■ The task:
Look for the string "Notebook" in the data below, and copy each line that holds it.

■ Input:
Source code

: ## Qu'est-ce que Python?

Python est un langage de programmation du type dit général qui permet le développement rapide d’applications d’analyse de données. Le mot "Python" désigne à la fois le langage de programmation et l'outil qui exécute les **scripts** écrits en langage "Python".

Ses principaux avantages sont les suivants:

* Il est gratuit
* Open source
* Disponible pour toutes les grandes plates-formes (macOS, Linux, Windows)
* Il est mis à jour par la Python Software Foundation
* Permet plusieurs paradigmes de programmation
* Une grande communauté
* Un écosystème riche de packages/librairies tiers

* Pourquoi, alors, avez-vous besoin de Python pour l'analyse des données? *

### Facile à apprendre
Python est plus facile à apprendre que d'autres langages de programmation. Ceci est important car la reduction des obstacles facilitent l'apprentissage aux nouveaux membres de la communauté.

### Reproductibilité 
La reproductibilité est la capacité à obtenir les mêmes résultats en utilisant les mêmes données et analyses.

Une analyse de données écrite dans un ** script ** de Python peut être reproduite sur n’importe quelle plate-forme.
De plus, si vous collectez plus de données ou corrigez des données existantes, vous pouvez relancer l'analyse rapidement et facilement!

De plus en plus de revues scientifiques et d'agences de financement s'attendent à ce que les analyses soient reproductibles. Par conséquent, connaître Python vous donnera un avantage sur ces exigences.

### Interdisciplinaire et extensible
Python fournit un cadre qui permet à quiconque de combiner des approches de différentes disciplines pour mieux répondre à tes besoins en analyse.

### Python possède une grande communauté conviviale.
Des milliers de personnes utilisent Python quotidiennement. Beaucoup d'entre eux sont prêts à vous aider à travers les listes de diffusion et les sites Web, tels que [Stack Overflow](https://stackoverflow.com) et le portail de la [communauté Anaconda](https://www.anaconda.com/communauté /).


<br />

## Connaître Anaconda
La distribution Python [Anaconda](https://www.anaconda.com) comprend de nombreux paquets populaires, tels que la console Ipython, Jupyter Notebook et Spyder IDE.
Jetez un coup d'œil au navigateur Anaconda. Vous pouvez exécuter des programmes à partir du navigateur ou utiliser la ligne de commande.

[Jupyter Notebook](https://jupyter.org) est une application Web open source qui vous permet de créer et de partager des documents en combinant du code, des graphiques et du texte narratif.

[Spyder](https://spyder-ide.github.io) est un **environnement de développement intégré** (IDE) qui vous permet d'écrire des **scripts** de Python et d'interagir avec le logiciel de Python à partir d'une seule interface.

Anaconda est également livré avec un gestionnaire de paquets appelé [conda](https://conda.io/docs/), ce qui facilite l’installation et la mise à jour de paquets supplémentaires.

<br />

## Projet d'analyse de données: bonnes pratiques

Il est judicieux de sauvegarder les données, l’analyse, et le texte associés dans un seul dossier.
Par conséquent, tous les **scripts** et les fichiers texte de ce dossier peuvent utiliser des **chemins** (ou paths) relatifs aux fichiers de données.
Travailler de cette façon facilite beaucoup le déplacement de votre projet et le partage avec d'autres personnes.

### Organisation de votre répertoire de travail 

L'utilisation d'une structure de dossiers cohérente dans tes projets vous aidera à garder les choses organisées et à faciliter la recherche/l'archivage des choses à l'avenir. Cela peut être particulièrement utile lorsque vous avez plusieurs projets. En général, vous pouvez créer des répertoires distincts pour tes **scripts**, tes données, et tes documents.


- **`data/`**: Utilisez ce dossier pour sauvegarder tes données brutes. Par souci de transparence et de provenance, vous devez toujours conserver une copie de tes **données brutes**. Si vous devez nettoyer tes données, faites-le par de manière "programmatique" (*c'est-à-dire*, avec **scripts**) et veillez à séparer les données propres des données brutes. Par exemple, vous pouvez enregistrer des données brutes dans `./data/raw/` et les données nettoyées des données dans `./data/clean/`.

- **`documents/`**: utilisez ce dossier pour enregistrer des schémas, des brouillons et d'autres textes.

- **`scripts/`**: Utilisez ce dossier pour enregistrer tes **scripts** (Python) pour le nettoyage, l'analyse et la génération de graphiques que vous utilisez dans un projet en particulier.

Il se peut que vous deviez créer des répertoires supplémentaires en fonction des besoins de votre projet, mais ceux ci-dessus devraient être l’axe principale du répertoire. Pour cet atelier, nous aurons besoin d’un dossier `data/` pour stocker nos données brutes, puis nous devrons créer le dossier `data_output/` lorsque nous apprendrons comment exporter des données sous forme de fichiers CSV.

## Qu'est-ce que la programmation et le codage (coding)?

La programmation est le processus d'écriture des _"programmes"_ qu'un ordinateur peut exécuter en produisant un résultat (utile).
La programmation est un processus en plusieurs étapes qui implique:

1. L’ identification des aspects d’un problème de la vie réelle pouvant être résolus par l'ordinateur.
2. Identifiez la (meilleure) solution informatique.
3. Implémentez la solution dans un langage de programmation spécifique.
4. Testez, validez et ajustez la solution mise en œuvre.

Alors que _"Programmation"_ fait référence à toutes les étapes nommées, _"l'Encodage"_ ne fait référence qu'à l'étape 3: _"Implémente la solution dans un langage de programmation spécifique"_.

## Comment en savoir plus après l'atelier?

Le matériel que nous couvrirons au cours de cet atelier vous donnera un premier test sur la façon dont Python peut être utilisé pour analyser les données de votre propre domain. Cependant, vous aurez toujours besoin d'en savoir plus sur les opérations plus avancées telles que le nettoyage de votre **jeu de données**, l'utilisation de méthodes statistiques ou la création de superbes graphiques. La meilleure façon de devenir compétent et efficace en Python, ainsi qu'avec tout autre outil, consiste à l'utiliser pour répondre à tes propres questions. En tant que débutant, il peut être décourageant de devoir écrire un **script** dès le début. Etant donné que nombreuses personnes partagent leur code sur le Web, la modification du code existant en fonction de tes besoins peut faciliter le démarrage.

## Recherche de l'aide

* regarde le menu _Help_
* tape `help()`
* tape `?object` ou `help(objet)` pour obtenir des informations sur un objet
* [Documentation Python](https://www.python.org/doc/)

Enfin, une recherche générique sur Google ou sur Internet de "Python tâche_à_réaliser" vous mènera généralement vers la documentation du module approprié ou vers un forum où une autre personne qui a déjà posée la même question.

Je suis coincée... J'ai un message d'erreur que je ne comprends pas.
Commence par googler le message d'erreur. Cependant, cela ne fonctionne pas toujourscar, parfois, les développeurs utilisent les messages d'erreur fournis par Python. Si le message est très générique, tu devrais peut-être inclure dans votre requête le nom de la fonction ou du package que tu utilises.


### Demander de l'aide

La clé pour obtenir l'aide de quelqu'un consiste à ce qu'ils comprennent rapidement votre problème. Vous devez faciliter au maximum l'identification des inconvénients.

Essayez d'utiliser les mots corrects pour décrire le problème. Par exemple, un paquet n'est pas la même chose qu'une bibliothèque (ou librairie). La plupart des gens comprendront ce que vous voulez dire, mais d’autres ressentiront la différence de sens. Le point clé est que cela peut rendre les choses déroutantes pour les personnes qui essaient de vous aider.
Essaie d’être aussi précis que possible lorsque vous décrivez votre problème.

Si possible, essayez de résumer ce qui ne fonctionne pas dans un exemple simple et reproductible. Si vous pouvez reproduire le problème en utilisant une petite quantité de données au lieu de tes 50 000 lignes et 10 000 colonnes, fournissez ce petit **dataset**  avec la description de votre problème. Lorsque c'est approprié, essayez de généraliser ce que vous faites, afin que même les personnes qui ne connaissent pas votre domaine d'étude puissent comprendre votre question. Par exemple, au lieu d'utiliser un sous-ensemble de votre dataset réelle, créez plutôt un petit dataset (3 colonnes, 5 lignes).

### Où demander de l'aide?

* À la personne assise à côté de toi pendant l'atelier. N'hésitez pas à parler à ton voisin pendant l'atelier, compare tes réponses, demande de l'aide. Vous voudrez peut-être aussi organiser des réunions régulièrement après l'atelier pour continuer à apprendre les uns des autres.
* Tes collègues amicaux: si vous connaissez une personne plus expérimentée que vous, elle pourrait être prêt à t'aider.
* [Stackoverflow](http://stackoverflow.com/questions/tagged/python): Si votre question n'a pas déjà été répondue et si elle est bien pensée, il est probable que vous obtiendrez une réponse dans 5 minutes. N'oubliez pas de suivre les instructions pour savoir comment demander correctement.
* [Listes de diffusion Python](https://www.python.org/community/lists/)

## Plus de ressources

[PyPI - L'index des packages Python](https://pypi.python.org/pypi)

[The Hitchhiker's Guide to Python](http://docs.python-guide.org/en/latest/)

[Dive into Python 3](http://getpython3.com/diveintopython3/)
==
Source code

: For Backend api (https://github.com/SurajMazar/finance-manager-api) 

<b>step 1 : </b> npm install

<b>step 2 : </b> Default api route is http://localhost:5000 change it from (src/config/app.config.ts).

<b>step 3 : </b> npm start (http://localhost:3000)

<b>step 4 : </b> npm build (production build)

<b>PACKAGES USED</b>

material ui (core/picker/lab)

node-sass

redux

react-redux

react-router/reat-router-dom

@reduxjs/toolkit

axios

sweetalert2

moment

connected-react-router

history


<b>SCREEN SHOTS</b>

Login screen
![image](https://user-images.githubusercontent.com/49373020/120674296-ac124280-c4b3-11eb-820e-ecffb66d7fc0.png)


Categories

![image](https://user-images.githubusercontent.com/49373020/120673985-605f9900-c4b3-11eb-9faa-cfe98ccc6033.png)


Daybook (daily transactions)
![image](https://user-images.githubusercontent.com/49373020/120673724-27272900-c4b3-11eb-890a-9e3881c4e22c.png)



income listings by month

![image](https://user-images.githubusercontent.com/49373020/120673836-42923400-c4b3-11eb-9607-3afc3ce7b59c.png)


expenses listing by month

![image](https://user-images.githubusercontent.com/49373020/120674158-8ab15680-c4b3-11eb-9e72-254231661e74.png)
---
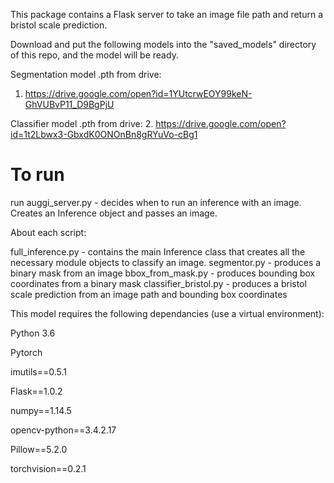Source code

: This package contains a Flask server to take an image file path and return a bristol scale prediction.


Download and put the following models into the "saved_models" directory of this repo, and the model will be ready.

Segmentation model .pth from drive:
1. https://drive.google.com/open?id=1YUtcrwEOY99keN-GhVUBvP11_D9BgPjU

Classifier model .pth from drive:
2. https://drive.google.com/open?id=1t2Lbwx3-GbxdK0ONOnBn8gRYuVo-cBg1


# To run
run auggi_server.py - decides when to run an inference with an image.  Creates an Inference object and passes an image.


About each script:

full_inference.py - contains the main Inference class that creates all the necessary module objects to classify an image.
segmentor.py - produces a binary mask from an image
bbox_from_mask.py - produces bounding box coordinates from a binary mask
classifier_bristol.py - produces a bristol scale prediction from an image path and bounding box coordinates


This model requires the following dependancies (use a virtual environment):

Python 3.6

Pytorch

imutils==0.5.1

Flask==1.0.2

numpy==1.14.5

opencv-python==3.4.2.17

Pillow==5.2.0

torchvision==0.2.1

■ Worked solution:
La distribution Python [Anaconda](https://www.anaconda.com) comprend de nombreux paquets populaires, tels que la console Ipython, Jupyter Notebook et Spyder IDE.
[Jupyter Notebook](https://jupyter.org) est une application Web open source qui vous permet de créer et de partager des documents en combinant du code, des graphiques et du texte narratif.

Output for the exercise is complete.